**Instructions for the task**
Determine how many lines in the entries below contain "paying", and output that number alone.

----- Records provided

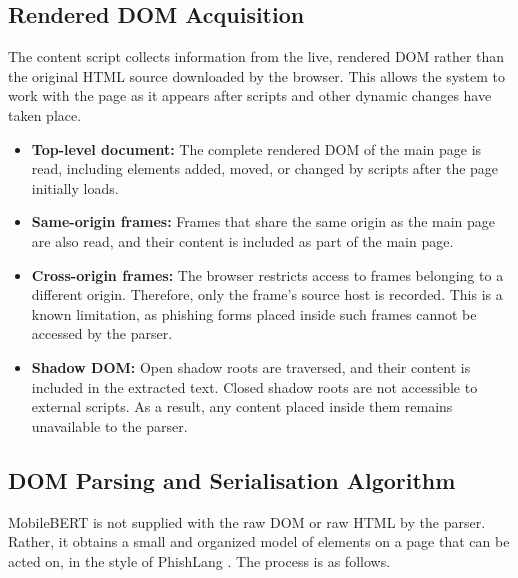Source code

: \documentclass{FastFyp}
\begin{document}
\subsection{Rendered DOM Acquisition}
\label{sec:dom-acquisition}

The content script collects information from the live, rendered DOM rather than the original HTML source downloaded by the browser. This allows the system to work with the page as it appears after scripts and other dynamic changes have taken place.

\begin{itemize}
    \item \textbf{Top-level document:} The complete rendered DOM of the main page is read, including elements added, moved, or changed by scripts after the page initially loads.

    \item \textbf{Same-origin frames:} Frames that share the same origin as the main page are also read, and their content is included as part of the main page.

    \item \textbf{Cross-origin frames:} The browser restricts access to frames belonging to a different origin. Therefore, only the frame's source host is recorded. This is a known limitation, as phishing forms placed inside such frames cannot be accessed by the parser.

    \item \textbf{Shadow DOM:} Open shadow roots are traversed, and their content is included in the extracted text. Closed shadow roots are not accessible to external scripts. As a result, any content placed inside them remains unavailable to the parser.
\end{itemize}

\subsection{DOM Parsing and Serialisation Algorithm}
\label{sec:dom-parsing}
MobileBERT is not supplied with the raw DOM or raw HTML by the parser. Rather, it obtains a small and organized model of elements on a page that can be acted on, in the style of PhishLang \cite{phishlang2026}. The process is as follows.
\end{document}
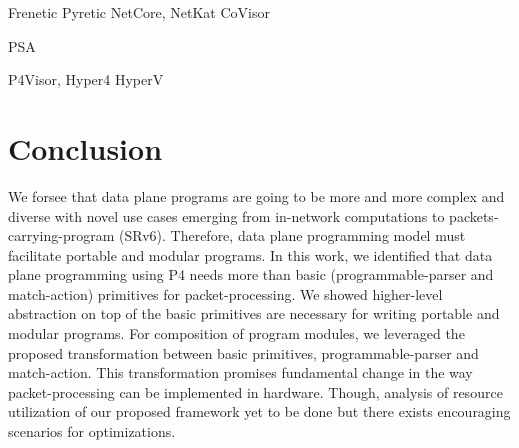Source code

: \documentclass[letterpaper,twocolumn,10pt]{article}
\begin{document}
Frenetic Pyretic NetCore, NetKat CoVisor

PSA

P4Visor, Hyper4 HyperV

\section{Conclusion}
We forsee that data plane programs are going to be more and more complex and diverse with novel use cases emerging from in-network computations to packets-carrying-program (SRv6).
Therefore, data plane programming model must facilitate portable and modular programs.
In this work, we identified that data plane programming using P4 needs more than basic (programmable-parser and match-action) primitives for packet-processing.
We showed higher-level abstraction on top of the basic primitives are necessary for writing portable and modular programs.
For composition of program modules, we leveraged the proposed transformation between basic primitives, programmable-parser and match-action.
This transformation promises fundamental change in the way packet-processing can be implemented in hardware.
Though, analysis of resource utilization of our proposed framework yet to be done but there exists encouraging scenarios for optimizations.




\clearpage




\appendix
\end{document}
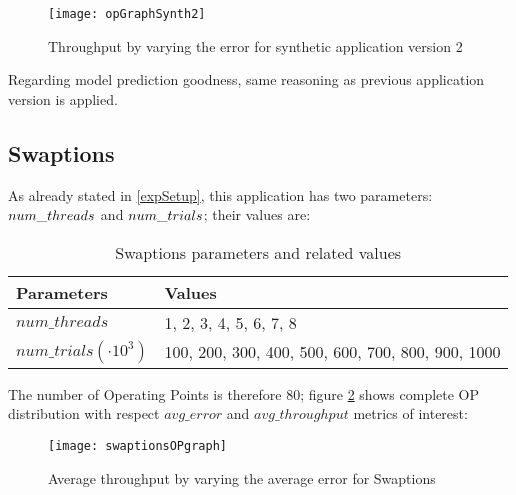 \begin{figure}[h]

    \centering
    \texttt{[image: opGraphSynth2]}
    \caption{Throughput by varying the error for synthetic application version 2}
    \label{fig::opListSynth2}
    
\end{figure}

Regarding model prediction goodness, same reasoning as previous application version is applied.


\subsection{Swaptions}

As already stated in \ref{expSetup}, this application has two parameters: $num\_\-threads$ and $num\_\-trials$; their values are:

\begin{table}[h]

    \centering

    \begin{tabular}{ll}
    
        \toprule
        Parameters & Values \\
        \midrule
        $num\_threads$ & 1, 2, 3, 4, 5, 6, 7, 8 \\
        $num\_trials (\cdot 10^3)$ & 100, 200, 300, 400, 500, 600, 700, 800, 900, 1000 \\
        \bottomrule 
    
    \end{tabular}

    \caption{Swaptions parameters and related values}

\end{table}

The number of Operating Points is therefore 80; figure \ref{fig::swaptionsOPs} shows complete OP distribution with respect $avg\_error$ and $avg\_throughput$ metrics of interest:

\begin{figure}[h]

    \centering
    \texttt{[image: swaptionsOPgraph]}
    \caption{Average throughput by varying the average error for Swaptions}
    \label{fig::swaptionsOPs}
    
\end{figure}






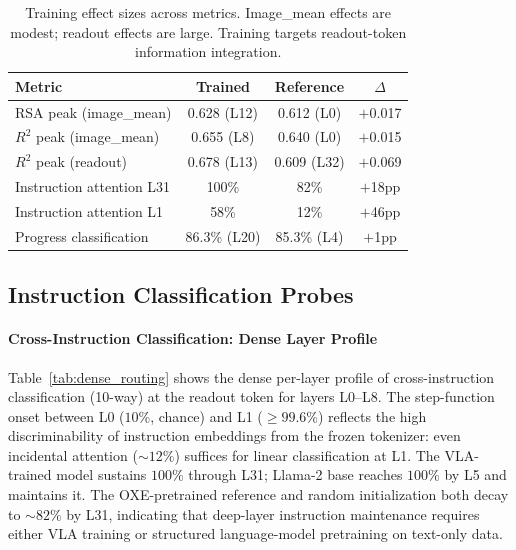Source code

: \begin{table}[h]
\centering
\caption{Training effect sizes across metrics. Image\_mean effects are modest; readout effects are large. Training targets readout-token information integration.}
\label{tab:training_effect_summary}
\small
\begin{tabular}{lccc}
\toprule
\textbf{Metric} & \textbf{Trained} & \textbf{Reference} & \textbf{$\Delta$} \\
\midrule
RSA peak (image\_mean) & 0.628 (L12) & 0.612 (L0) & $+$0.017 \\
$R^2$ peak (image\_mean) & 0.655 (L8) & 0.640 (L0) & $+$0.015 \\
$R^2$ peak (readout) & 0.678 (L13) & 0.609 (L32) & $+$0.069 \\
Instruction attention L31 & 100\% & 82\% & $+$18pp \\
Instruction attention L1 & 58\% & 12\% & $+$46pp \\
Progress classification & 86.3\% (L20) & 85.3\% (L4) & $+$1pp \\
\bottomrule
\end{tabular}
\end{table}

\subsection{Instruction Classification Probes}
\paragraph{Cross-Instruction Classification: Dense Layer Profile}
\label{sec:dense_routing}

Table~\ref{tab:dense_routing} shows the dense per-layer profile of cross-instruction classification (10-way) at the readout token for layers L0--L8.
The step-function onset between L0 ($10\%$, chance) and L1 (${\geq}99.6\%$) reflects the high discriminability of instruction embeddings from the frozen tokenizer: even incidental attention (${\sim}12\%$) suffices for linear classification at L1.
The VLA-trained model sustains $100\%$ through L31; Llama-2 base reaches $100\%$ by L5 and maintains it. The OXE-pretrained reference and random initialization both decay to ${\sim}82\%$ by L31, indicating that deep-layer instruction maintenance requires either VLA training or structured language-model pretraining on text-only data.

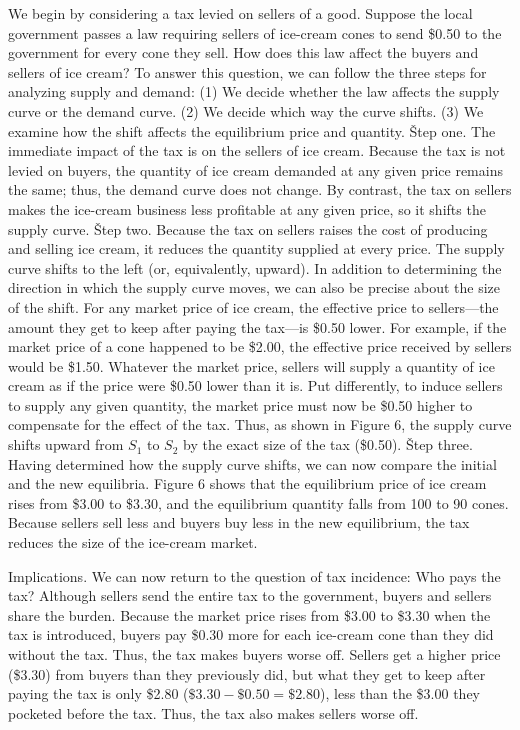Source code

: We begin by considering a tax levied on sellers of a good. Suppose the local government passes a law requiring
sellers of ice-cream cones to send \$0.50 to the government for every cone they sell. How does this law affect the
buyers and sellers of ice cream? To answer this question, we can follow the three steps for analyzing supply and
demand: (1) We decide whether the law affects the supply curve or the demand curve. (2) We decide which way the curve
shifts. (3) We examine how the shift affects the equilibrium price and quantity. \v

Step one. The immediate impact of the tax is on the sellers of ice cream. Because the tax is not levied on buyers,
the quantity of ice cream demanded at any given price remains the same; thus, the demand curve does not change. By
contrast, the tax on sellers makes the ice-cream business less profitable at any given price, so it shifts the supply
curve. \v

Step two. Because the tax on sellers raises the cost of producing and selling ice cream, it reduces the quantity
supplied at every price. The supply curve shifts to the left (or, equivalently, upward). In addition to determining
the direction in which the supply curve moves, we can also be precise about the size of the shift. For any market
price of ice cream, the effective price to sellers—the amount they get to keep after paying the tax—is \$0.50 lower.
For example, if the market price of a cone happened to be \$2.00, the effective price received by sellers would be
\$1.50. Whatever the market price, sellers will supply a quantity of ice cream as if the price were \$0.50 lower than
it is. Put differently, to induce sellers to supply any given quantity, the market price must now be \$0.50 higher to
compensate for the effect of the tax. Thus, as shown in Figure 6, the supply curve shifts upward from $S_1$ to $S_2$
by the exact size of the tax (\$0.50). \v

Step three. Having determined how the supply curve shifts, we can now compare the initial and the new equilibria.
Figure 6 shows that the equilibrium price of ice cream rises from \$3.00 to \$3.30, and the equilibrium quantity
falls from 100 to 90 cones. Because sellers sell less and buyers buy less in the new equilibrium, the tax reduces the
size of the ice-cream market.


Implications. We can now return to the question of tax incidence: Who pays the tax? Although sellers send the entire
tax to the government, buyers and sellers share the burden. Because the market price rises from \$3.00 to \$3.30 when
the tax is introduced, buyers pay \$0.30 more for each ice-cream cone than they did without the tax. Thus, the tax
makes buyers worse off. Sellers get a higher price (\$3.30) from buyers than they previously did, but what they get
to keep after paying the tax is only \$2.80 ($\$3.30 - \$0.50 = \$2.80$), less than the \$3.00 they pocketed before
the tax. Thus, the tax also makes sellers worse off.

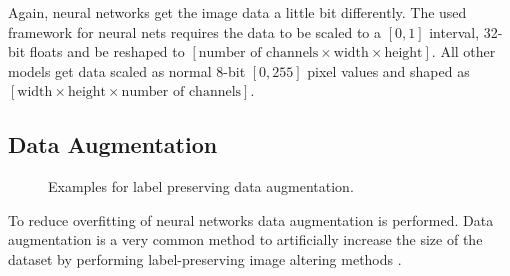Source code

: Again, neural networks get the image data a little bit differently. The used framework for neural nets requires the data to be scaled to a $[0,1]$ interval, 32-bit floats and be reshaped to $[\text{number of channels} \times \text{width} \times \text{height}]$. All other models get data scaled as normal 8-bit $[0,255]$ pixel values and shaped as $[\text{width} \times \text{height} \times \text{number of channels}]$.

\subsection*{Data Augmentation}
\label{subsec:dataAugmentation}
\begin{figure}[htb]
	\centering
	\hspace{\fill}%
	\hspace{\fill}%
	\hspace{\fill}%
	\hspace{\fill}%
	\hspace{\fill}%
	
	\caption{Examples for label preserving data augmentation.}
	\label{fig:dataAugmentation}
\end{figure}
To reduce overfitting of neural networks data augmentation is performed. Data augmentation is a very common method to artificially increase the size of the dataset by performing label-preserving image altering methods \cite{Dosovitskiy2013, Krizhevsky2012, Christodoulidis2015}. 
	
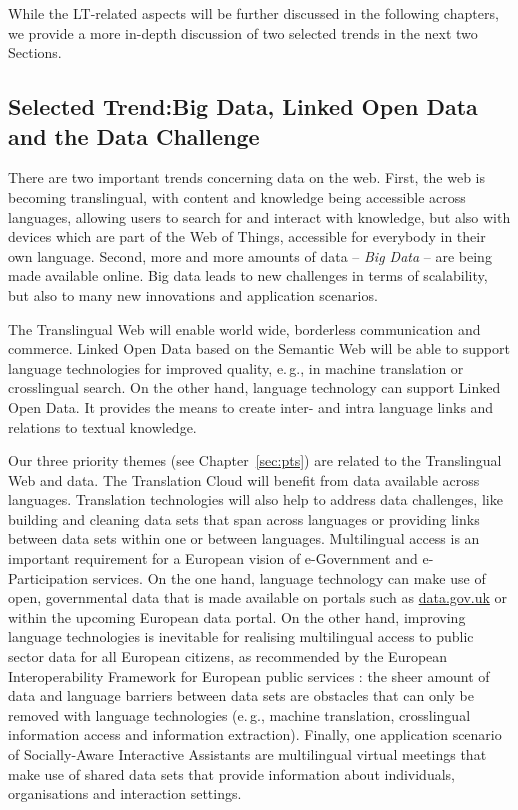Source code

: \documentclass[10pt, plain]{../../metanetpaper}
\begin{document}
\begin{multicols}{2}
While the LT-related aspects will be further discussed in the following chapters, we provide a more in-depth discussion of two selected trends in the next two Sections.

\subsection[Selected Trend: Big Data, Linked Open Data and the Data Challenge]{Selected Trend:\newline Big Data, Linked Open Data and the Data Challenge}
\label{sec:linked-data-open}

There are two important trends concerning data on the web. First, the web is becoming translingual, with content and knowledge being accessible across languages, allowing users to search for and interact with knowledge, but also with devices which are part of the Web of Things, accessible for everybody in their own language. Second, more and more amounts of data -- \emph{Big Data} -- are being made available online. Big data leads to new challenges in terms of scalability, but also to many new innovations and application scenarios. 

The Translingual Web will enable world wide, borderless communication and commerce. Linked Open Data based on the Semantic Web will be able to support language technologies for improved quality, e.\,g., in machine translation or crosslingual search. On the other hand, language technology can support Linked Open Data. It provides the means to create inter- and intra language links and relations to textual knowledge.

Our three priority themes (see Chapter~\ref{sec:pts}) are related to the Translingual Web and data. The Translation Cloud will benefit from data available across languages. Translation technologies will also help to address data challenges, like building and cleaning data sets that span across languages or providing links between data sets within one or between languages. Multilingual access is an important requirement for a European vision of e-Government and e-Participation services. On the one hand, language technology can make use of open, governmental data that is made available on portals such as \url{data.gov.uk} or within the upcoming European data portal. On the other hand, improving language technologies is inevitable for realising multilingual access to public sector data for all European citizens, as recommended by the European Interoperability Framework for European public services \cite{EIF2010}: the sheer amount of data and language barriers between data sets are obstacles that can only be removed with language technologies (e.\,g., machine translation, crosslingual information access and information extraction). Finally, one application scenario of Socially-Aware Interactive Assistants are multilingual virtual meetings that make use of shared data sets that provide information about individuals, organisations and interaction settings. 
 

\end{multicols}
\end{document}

----------

**Written solution**
2